When Horwitz was in law school in the 1990s, she noted how commentators responded to a wave of hospital conversions from nonprofit to for-profit. “They said it didn’t matter because nonprofits and for-profits were exactly the same,” she says. “Intrigued, I started doing some reading and realized that people who thought ownership didn’t matter were looking only at limited financial measures and not the services hospitals provide or the quality of care—the things we actually care about when we go to the hospital.”
Examining the history of charitable health care in the United States, Horwitz debunks the notion that organizations established long ago to help the sick and the poor have only recently become despoiled by commercialization. “Even if nonprofit status and commercialization is an American paradox,” Horwitz says, “it began with colonial health-care endeavors.”
Her research shows that since the early American republic, neither government nor private donors have been willing to foot the bill for delivering the care that patients need. The 1811 charter of Massachusetts General Hospital, for example, required it to “support thirty sick and lunatic persons who were charges of the state.” To cover the cost of caring for other patients, the hospital charged for services. At almshouses—precursors to today’s nursing homes—patients were put to work, scrubbing, knitting, sewing, farming, groundskeeping, and whitewashing buildings to offset expenses.
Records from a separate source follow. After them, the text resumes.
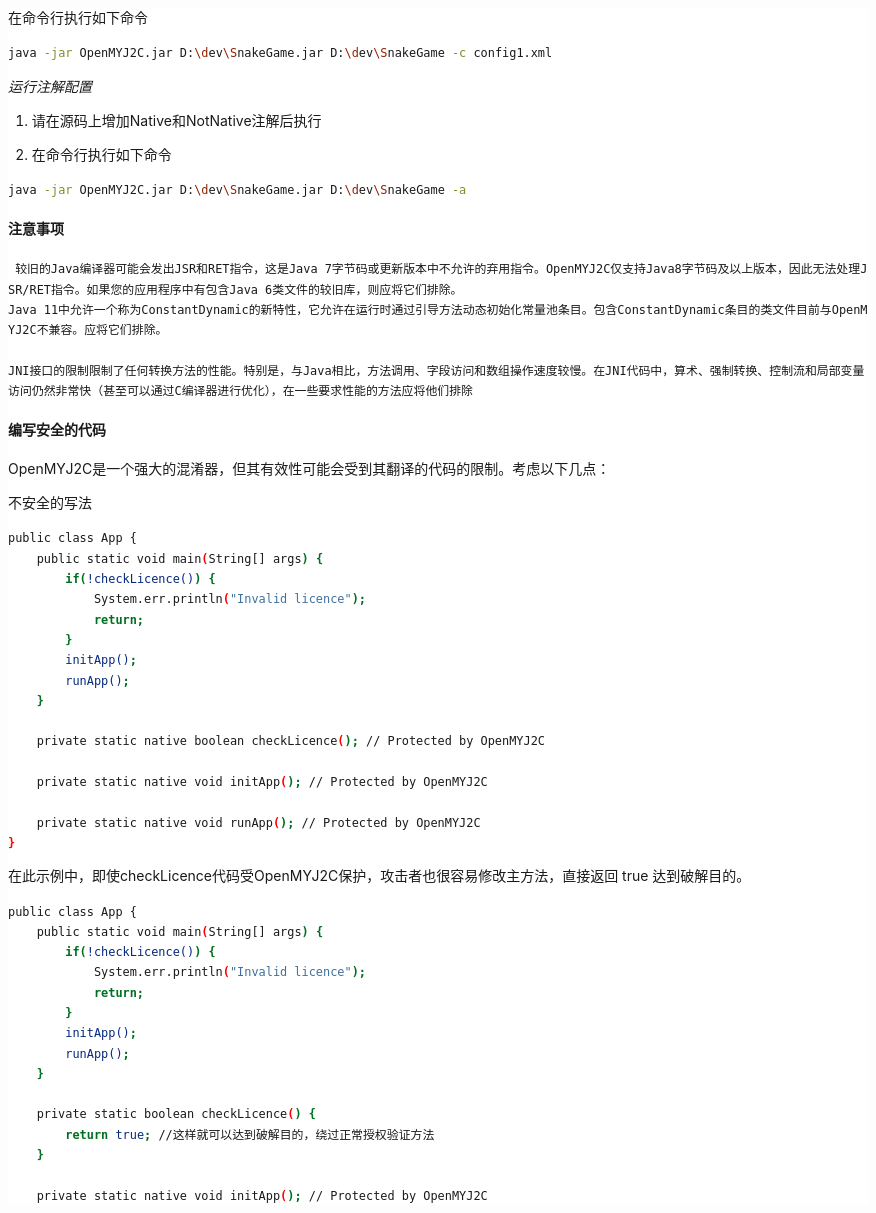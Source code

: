 在命令行执行如下命令

```bash
java -jar OpenMYJ2C.jar D:\dev\SnakeGame.jar D:\dev\SnakeGame -c config1.xml
```

 _运行注解配置_

1.  请在源码上增加Native和NotNative注解后执行

2.  在命令行执行如下命令

```bash
java -jar OpenMYJ2C.jar D:\dev\SnakeGame.jar D:\dev\SnakeGame -a
```

#### 注意事项

     较旧的Java编译器可能会发出JSR和RET指令，这是Java 7字节码或更新版本中不允许的弃用指令。OpenMYJ2C仅支持Java8字节码及以上版本，因此无法处理JSR/RET指令。如果您的应用程序中有包含Java 6类文件的较旧库，则应将它们排除。 
    Java 11中允许一个称为ConstantDynamic的新特性，它允许在运行时通过引导方法动态初始化常量池条目。包含ConstantDynamic条目的类文件目前与OpenMYJ2C不兼容。应将它们排除。

    JNI接口的限制限制了任何转换方法的性能。特别是，与Java相比，方法调用、字段访问和数组操作速度较慢。在JNI代码中，算术、强制转换、控制流和局部变量访问仍然非常快（甚至可以通过C编译器进行优化），在一些要求性能的方法应将他们排除

#### 编写安全的代码

OpenMYJ2C是一个强大的混淆器，但其有效性可能会受到其翻译的代码的限制。考虑以下几点：

不安全的写法

```bash
public class App {
	public static void main(String[] args) {
		if(!checkLicence()) {
			System.err.println("Invalid licence");
			return;
		}
		initApp();
		runApp();
	}

	private static native boolean checkLicence(); // Protected by OpenMYJ2C

	private static native void initApp(); // Protected by OpenMYJ2C

	private static native void runApp(); // Protected by OpenMYJ2C
}
```

在此示例中，即使checkLicence代码受OpenMYJ2C保护，攻击者也很容易修改主方法，直接返回 true 达到破解目的。

```bash
public class App {
	public static void main(String[] args) {
		if(!checkLicence()) {
			System.err.println("Invalid licence");
			return;
		}
		initApp();
		runApp();
	}

	private static boolean checkLicence() {
	    return true; //这样就可以达到破解目的，绕过正常授权验证方法
	}

	private static native void initApp(); // Protected by OpenMYJ2C

```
Philadelphia Hospital, founded by Benjamin Franklin, admitted poor patients, promising free treatment, but only with “a security deposit from the local overseer of the poor as indemnification,” Horwitz writes, “so that the hospital would not be stuck paying for the transport or burial of the patient’s dead body.”
Drawing on the historical record, Horwitz makes it clear that the supposed “golden age” when “health providers acted entirely outside commercial markets, serving those in need without compensation,” never existed. The more effective and expensive health care became, the greater the need for nonprofit hospitals to find revenues. At least some commercial activities, Horwitz says, “have allowed charities to cross-subsidize in terms of both underwriting care for poor patients and, as importantly, refraining from oversupply of profitable services.”
“Horwitz considers the outcomes we would like these nonprofits to provide—the provision of unprofitable services, or services to the poor—instead of trying to rationalize how health care fits into the nonprofit sector,” says David Cutler, a professor of applied economics at Harvard University. “The idea is to evaluate these nonprofits in terms of what they do for society, rather than in terms of how close they are to traditional charities such as food banks.”
Despite the inordinate critical attention paid to a handful of very profitable organizations, the ordinary charitable hospital operates in the red in a given year. “You can’t really hold a gun to the head of the nonprofit hospital and say, ‘Give free care to everyone who needs it. Solve our health-care problem and pay for everyone.’ The money has to come from somewhere,” Horwitz says. “What worries me most in forcing nonprofit hospitals to provide free services that they can’t afford is that they will need to look for ways to find the money. Competing with for-profit hospitals and under pressure from policy makers, they’re likely to resort to the overprovision of profitable services that people don’t need.”
Jill R. Horwitz, “Charitable Nonprofits and the Business of Health Care,” from The Nonprofit Sector: A Research Handbook, Third Edition, Walter W. Powell and Patricia Bromley, eds., Stanford, CA: Stanford University Press, 2020.